** Opening Dataset block **

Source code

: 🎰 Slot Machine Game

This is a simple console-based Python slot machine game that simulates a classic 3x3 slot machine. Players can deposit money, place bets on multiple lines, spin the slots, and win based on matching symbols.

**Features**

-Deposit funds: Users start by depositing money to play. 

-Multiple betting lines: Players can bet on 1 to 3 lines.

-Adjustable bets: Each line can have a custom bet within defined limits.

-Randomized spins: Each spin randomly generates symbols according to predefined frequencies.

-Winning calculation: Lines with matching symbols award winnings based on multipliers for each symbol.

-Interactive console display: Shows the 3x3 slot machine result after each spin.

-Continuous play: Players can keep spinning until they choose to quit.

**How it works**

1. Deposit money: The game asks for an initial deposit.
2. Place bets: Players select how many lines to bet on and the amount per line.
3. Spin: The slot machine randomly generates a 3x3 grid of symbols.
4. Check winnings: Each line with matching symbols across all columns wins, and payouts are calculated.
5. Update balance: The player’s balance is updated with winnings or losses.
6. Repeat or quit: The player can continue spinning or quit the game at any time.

** Closing Dataset block **

● **What to do**
Once you have read through the entries above, state how many lines hold the word "generates", giving nothing but the number.

● **The completed task**
2